Cette page a été validée par deux contributeurs.

Et elle se mit à sangloter.

— Mon enfant, calmez-vous, je vous en prie, répéta à plusieurs reprises madame Caroline, qui s’empressait, étonnée. Il ne faut pas vous faire de la peine.

— Non, laissez-moi, ce n’est pas de la peine… Mais, en vérité, c’est tellement bête, tout ça ! Je vous demande un peu, lorsque j’ai épousé Paul, si maman et papa n’auraient pas dû me donner la dot dont ils avaient toujours parlé ! Sous prétexte que Paul ne possédait plus un sou et que je faisais une sottise en tenant quand même ma promesse, ils n’ont pas lâché un centime… Ah ! les voilà bien avancés, aujourd’hui ! ils la retrouveraient, ma dot, ce serait toujours ça que la Bourse n’aurait pas mangé ! 

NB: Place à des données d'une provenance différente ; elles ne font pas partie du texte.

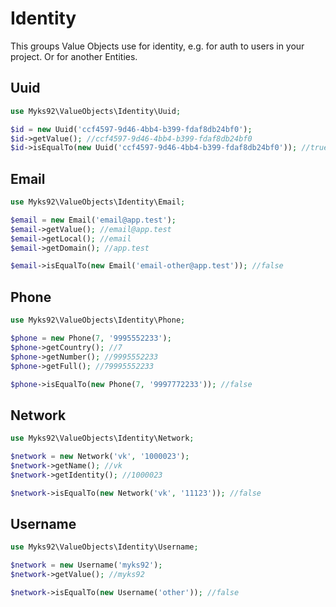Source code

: # Identity
This groups Value Objects use for identity, e.g. for auth to users in your project. Or for another Entities.

## Uuid
```php
use Myks92\ValueObjects\Identity\Uuid;

$id = new Uuid('ccf4597-9d46-4bb4-b399-fdaf8db24bf0');
$id->getValue(); //ccf4597-9d46-4bb4-b399-fdaf8db24bf0
$id->isEqualTo(new Uuid('ccf4597-9d46-4bb4-b399-fdaf8db24bf0')); //true
```

## Email
```php
use Myks92\ValueObjects\Identity\Email;

$email = new Email('email@app.test');
$email->getValue(); //email@app.test
$email->getLocal(); //email
$email->getDomain(); //app.test

$email->isEqualTo(new Email('email-other@app.test')); //false
```

## Phone
```php
use Myks92\ValueObjects\Identity\Phone;

$phone = new Phone(7, '9995552233');
$phone->getCountry(); //7
$phone->getNumber(); //9995552233
$phone->getFull(); //79995552233

$phone->isEqualTo(new Phone(7, '9997772233')); //false
```

## Network
```php
use Myks92\ValueObjects\Identity\Network;

$network = new Network('vk', '1000023');
$network->getName(); //vk
$network->getIdentity(); //1000023

$network->isEqualTo(new Network('vk', '11123')); //false
```

## Username
```php
use Myks92\ValueObjects\Identity\Username;

$network = new Username('myks92');
$network->getValue(); //myks92

$network->isEqualTo(new Username('other')); //false
```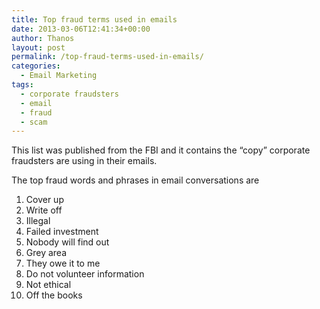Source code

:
 ```yaml
---
title: Top fraud terms used in emails
date: 2013-03-06T12:41:34+00:00
author: Thanos
layout: post
permalink: /top-fraud-terms-used-in-emails/
categories:
  - Email Marketing
tags:
  - corporate fraudsters
  - email
  - fraud
  - scam
---
```

This list was published from the FBI and it contains the &#8220;copy&#8221; corporate fraudsters are using in their emails.

The top fraud words and phrases in email conversations are

  1. Cover up
  2. Write off
  3. Illegal
  4. Failed investment
  5. Nobody will find out
  6. Grey area
  7. They owe it to me
  8. Do not volunteer information
  9. Not ethical
 10. Off the books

Madame Caroline et Jordan ne purent s’empêcher de rire. Mais cela ne consolait pas Marcelle, elle pleurait plus fort.

— Et puis, ce n’est pas encore ça… Moi, quand Paul a été pauvre, j’ai fait un rêve. Oui ! comme dans les contes de fées, j’ai rêvé que j’étais une princesse et qu’un jour j’apporterais à mon prince ruiné beaucoup, beaucoup d’argent, pour l’aider à être un grand poète… Et voilà qu’il n’a pas besoin de moi, voilà que je ne suis plus rien qu’un embarras, avec ma famille ! C’est lui qui aura toute la peine, c’est lui qui fera tous les cadeaux… Ah ! ce que mon cœur étouffe ! 

Vivement, il l’avait prise dans ses bras.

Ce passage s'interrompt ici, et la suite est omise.